** Data for this exercise follows **
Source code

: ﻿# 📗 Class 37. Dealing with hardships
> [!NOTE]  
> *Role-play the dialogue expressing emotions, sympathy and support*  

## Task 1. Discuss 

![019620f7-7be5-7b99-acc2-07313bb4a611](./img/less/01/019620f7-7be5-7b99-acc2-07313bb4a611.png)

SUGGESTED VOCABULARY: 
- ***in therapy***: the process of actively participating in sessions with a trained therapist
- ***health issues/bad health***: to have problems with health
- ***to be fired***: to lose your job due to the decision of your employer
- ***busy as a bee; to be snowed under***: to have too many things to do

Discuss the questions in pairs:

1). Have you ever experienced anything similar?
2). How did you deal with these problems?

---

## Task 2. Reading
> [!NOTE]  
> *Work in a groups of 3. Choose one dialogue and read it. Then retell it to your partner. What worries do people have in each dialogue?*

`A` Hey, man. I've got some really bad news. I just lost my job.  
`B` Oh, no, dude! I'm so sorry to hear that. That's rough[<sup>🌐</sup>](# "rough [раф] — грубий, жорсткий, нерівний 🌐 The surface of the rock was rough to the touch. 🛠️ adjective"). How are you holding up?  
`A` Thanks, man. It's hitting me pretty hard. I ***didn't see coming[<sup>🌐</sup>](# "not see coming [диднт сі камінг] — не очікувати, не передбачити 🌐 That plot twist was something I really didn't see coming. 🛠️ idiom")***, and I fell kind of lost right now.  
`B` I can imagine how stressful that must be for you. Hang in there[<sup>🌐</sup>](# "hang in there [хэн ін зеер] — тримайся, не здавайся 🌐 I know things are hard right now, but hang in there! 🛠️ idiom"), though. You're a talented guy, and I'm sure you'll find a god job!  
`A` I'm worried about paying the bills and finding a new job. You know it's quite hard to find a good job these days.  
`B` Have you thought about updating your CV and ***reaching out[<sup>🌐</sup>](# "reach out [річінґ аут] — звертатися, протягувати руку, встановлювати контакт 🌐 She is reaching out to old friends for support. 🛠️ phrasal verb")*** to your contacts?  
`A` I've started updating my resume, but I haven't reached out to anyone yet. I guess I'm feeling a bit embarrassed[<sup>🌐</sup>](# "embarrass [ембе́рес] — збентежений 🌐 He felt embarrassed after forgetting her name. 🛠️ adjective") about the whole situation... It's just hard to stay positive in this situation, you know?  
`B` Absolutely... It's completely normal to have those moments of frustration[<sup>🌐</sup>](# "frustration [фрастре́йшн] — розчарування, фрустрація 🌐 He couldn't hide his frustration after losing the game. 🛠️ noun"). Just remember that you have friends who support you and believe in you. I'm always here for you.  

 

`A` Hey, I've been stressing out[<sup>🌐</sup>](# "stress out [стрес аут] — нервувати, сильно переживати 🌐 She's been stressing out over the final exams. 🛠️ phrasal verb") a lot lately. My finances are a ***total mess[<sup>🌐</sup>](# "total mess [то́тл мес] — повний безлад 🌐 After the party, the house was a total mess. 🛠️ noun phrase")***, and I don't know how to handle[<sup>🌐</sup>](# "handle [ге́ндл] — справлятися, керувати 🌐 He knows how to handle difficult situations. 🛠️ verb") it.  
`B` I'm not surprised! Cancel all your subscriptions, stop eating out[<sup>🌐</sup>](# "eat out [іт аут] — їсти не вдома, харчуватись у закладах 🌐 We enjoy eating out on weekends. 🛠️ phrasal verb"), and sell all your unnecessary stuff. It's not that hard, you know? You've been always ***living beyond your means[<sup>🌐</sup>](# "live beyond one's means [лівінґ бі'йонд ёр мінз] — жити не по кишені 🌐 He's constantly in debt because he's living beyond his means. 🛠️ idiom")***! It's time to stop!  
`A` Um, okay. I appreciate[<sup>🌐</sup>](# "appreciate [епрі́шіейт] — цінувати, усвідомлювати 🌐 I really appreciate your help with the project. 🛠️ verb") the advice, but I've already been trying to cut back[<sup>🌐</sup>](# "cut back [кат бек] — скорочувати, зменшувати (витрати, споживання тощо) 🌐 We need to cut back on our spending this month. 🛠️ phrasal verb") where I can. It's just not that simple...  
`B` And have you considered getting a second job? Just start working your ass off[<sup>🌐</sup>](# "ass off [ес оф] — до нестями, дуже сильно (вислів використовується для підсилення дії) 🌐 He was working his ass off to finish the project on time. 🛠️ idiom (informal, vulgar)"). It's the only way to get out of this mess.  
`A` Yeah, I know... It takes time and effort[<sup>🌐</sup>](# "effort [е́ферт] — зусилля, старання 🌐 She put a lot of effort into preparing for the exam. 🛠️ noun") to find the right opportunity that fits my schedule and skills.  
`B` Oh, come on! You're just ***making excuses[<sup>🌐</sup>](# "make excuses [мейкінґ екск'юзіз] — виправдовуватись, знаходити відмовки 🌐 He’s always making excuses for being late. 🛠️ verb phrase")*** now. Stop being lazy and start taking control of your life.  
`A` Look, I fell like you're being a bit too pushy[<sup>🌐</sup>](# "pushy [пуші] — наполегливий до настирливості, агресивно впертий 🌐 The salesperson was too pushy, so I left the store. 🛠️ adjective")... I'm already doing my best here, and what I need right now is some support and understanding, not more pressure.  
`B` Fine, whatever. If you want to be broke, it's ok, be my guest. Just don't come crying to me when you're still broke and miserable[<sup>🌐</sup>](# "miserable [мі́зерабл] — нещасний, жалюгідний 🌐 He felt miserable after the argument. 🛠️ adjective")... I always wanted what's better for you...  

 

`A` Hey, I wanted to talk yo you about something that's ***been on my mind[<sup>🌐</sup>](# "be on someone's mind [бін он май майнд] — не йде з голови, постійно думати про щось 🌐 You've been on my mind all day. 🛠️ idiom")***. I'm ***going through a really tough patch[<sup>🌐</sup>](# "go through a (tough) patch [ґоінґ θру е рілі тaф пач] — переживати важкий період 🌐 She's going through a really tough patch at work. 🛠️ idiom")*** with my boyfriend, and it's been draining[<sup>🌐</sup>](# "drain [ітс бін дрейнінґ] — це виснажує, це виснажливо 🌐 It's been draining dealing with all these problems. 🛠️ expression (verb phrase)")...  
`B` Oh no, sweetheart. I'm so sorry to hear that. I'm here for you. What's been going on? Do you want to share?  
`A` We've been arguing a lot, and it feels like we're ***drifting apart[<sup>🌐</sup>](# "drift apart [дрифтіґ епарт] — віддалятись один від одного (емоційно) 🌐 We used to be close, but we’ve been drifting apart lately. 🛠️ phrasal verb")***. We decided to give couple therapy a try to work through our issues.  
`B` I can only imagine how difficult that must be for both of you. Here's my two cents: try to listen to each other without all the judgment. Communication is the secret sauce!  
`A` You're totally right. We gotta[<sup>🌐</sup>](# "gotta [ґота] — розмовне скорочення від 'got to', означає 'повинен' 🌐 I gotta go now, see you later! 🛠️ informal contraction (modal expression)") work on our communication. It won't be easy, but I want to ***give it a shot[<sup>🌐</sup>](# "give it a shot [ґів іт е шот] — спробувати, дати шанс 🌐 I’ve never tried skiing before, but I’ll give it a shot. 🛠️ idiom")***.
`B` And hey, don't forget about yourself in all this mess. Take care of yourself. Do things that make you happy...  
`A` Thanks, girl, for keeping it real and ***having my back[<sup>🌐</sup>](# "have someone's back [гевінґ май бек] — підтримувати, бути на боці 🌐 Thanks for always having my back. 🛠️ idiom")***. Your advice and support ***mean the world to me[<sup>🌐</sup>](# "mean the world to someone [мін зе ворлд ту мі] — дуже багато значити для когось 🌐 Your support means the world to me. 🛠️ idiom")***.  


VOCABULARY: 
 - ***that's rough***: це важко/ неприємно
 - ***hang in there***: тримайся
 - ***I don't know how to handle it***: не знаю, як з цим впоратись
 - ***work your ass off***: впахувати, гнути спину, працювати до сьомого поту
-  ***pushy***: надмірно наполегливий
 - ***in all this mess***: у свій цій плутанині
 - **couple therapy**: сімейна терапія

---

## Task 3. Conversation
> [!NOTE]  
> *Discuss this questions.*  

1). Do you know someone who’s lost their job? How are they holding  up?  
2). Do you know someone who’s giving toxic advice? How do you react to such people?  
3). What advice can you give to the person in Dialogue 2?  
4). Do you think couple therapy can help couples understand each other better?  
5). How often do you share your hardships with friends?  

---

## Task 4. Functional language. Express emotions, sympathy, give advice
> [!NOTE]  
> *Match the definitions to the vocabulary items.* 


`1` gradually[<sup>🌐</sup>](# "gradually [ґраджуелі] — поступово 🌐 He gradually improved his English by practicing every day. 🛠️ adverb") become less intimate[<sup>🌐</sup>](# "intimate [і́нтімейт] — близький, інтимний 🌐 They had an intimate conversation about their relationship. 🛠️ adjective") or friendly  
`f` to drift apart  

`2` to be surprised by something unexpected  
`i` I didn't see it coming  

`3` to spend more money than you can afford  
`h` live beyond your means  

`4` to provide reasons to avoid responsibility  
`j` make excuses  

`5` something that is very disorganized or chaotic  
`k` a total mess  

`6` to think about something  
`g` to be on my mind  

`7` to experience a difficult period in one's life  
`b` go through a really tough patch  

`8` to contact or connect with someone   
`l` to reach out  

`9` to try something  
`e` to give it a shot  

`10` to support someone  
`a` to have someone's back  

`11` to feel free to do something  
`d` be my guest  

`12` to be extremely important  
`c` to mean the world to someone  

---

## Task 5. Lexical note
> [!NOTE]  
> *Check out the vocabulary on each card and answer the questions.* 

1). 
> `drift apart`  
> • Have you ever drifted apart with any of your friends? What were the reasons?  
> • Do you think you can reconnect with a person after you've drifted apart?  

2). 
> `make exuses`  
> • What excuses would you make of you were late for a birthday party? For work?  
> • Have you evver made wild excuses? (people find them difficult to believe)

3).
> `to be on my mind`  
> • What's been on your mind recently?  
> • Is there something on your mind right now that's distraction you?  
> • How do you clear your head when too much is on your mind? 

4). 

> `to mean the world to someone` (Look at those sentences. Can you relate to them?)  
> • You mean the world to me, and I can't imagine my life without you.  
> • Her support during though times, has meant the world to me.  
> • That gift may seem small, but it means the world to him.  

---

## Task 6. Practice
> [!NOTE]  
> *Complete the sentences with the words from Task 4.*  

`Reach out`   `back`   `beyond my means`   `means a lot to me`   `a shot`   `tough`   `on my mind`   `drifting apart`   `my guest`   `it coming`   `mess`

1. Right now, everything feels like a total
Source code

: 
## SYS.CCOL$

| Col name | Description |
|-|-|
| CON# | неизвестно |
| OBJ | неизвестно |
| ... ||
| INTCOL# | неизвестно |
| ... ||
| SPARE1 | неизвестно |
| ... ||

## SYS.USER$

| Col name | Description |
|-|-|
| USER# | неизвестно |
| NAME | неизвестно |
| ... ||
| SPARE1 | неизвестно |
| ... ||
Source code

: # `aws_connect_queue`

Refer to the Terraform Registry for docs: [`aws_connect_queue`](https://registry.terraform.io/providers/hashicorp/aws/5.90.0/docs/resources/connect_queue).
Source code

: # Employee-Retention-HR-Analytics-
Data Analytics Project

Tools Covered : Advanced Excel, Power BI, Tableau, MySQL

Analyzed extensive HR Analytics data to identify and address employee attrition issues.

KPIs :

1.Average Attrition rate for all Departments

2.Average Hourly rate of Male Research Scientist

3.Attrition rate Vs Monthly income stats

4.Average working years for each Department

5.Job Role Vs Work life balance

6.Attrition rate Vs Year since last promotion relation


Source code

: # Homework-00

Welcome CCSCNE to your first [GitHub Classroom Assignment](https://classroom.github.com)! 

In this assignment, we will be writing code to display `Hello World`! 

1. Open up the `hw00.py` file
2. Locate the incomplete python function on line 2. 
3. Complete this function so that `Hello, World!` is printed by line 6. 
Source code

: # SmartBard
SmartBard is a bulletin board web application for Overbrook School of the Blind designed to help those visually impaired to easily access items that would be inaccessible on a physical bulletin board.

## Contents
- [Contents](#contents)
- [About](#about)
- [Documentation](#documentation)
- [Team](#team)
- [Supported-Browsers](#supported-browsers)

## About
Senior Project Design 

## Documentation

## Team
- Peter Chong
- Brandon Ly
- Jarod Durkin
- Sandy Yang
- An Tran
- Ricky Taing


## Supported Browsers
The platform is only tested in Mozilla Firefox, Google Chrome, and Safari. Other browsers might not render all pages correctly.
** End of Data for this exercise **
Try it. Once you reach the line with "you can afford" in the data above, copy it and every line after it exactly, up to and including the line with "think about something".

Answer.
`3` to spend more money than you can afford  
`h` live beyond your means  

`4` to provide reasons to avoid responsibility  
`j` make excuses  

`5` something that is very disorganized or chaotic  
`k` a total mess  

`6` to think about something  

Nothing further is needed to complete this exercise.